(Stored data entries)
#####

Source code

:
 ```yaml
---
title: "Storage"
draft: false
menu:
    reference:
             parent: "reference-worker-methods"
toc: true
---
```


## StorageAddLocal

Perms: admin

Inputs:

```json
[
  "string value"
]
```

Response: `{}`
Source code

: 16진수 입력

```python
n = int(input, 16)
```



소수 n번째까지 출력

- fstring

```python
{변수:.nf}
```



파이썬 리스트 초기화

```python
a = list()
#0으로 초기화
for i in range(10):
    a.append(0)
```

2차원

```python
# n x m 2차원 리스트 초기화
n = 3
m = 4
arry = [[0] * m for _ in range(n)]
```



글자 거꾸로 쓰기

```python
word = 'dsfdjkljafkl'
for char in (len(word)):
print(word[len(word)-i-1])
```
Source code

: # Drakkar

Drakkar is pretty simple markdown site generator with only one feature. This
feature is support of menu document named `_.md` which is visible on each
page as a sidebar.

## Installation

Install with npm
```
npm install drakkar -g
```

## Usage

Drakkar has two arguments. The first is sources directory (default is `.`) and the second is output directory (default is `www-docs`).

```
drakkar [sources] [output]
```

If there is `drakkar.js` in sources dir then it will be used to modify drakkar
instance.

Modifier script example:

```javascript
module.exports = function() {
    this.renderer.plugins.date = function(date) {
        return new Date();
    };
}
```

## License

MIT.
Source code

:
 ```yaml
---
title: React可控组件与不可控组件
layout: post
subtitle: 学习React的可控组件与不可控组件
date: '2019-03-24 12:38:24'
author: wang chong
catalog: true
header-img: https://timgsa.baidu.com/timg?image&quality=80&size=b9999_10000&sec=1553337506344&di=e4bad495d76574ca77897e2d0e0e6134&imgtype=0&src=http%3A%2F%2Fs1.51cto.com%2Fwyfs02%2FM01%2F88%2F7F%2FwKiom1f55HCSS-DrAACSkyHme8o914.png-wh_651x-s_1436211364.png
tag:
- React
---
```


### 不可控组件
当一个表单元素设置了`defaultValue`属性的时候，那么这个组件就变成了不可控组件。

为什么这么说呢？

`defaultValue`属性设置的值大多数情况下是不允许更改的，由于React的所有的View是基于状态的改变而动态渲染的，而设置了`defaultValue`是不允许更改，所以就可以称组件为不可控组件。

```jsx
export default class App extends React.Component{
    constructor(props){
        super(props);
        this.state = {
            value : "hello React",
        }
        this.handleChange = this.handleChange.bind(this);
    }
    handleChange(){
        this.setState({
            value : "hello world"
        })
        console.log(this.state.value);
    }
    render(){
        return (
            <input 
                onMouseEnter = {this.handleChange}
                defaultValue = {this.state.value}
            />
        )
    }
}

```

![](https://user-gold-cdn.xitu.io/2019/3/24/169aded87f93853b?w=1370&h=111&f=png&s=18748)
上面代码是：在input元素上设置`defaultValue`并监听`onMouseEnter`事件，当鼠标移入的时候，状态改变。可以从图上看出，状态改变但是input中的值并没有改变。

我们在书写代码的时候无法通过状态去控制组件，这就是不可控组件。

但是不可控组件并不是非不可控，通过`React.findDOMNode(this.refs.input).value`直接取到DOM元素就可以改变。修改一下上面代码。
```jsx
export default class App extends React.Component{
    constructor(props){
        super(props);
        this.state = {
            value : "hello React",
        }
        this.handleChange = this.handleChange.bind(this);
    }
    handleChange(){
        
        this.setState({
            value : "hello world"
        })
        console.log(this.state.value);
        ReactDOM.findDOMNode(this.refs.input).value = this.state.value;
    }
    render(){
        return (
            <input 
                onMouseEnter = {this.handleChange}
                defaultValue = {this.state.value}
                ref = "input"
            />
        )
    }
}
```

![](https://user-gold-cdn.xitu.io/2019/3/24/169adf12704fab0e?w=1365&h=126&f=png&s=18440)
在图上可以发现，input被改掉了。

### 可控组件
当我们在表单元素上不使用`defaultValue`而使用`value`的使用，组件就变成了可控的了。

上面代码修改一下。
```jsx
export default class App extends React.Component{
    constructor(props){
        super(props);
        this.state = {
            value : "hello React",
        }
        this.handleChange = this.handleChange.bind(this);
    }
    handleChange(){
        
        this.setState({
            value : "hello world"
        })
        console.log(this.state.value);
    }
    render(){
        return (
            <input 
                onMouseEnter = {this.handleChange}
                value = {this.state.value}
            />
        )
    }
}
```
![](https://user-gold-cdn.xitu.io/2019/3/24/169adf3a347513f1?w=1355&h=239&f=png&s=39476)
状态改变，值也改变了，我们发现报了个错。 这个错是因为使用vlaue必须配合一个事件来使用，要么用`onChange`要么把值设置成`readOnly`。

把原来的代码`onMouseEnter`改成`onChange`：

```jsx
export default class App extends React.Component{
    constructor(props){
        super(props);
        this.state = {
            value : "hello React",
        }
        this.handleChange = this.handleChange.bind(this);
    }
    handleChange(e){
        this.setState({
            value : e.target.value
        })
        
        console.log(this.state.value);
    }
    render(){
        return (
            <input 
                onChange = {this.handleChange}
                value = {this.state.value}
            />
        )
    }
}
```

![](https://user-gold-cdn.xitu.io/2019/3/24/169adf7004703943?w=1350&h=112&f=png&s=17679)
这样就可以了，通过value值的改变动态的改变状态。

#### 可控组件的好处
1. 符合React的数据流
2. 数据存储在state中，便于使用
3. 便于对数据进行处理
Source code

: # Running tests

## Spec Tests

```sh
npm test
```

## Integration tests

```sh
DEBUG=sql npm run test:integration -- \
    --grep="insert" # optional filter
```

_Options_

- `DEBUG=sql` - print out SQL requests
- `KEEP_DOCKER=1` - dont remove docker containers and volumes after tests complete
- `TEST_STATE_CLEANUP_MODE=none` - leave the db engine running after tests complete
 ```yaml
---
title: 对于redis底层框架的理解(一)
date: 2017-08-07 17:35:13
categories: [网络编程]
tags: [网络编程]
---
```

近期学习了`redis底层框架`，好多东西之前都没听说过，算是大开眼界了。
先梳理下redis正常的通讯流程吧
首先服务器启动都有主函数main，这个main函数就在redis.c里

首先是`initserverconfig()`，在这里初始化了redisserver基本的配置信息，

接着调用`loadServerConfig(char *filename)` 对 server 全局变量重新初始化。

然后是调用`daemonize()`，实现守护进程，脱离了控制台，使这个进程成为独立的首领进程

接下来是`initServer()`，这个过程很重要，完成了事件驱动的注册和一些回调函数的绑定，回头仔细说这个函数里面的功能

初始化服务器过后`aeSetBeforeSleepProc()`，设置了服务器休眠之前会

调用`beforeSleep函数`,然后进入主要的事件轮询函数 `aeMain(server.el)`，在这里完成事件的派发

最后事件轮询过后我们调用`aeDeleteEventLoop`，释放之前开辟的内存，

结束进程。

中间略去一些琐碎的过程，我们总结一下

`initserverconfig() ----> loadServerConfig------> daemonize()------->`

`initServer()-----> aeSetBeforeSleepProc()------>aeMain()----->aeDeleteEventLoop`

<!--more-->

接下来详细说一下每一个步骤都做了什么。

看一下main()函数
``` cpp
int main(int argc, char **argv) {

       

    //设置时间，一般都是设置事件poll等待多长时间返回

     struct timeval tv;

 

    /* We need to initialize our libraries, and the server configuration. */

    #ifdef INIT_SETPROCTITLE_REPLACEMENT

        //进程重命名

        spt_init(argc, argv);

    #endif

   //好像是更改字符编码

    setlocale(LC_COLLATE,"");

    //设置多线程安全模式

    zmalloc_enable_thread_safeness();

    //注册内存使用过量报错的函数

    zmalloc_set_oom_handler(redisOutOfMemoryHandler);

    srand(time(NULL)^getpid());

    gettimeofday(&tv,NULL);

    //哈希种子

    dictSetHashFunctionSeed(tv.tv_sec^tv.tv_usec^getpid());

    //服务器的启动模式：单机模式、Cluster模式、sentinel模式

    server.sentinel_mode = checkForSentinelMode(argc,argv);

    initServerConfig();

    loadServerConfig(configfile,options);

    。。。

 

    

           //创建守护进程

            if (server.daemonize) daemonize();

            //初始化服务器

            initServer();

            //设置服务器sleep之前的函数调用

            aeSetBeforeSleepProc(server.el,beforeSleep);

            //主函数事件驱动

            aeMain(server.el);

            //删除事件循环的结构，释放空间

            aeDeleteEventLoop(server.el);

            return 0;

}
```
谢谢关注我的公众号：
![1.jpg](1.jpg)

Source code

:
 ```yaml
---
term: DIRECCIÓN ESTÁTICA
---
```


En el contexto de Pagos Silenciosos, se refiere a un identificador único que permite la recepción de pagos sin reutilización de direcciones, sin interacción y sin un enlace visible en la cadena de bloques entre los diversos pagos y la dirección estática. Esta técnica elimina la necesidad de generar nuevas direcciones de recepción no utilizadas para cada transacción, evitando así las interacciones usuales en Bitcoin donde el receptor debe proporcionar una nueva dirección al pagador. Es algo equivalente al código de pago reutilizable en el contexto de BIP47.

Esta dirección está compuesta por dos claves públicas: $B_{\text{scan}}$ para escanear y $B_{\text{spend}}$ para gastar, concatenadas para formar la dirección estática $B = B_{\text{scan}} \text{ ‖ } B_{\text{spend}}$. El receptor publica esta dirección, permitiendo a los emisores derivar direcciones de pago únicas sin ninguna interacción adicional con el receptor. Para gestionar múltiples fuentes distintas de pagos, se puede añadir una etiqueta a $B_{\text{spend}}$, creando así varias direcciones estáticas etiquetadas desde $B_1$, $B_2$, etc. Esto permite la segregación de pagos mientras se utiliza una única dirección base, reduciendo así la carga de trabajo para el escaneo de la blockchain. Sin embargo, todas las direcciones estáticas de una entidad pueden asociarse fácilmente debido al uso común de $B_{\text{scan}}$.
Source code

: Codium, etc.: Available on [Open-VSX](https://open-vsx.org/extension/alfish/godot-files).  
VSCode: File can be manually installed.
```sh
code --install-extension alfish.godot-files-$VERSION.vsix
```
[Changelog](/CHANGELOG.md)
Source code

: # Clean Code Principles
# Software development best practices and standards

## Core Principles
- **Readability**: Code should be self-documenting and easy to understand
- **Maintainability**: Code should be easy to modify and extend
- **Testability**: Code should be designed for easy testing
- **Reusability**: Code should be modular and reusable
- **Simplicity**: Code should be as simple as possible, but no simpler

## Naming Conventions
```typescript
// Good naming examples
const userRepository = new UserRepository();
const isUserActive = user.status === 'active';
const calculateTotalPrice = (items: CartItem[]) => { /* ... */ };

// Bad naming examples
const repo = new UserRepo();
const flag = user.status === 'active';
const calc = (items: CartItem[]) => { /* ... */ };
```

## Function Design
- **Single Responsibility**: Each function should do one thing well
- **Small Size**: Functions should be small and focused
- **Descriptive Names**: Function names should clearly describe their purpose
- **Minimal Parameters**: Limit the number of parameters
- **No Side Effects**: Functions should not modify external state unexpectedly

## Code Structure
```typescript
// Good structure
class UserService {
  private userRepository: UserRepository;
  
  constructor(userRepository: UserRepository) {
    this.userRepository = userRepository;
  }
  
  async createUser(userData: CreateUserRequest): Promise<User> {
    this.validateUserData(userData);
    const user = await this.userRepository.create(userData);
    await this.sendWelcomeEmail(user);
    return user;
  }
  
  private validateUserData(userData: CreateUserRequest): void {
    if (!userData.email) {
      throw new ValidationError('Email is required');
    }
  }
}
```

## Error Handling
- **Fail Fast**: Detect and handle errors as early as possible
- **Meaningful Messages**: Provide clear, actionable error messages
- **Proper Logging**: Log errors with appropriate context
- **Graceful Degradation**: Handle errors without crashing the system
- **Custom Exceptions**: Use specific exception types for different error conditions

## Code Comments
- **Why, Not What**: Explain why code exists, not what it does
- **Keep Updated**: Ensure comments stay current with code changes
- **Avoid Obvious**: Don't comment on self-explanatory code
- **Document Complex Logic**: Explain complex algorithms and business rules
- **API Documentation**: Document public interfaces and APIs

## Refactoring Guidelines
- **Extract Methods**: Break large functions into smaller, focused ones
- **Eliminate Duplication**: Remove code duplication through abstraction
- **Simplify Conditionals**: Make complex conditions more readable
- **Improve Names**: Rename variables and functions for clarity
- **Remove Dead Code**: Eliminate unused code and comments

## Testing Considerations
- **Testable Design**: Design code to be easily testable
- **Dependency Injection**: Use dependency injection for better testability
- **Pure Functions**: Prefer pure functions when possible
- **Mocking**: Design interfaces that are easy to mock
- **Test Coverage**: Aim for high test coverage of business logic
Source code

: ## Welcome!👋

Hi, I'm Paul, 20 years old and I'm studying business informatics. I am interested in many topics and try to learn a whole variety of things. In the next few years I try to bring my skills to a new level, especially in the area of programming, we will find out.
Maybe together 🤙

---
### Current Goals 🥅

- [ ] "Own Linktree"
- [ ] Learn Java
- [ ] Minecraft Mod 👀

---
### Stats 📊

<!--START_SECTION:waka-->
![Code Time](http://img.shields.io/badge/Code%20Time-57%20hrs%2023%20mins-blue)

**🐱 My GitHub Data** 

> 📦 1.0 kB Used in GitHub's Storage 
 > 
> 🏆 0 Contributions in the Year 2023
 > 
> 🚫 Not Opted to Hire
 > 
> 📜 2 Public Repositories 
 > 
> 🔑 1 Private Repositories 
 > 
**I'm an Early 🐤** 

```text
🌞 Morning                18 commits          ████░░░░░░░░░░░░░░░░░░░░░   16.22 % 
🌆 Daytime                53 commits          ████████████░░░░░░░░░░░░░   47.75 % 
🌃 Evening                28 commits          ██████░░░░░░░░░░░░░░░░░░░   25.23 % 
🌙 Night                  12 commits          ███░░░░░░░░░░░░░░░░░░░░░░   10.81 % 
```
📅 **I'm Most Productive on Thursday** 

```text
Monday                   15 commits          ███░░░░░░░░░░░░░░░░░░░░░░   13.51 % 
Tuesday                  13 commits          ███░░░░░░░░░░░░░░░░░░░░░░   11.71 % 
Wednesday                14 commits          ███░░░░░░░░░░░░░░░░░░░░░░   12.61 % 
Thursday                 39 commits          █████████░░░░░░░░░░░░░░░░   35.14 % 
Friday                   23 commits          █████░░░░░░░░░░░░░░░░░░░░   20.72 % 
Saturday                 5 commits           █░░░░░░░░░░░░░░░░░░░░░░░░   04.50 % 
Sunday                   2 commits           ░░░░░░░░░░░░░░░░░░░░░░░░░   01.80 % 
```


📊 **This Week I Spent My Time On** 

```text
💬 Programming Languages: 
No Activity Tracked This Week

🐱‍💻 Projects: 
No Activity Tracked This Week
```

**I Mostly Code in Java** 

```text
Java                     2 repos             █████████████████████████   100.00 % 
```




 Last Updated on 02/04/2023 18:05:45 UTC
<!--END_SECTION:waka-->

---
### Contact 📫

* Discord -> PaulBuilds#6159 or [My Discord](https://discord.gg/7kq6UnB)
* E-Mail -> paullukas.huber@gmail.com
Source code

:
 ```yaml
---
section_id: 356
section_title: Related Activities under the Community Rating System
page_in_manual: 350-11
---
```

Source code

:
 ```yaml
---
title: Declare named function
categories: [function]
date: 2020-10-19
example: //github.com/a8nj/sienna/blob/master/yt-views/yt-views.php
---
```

#####

**EXERCISE BRIEF:**
Look through the data and gather every line with the string "after" in it.

**ANSWER TO THE EXERCISE:**
- `KEEP_DOCKER=1` - dont remove docker containers and volumes after tests complete
- `TEST_STATE_CLEANUP_MODE=none` - leave the db engine running after tests complete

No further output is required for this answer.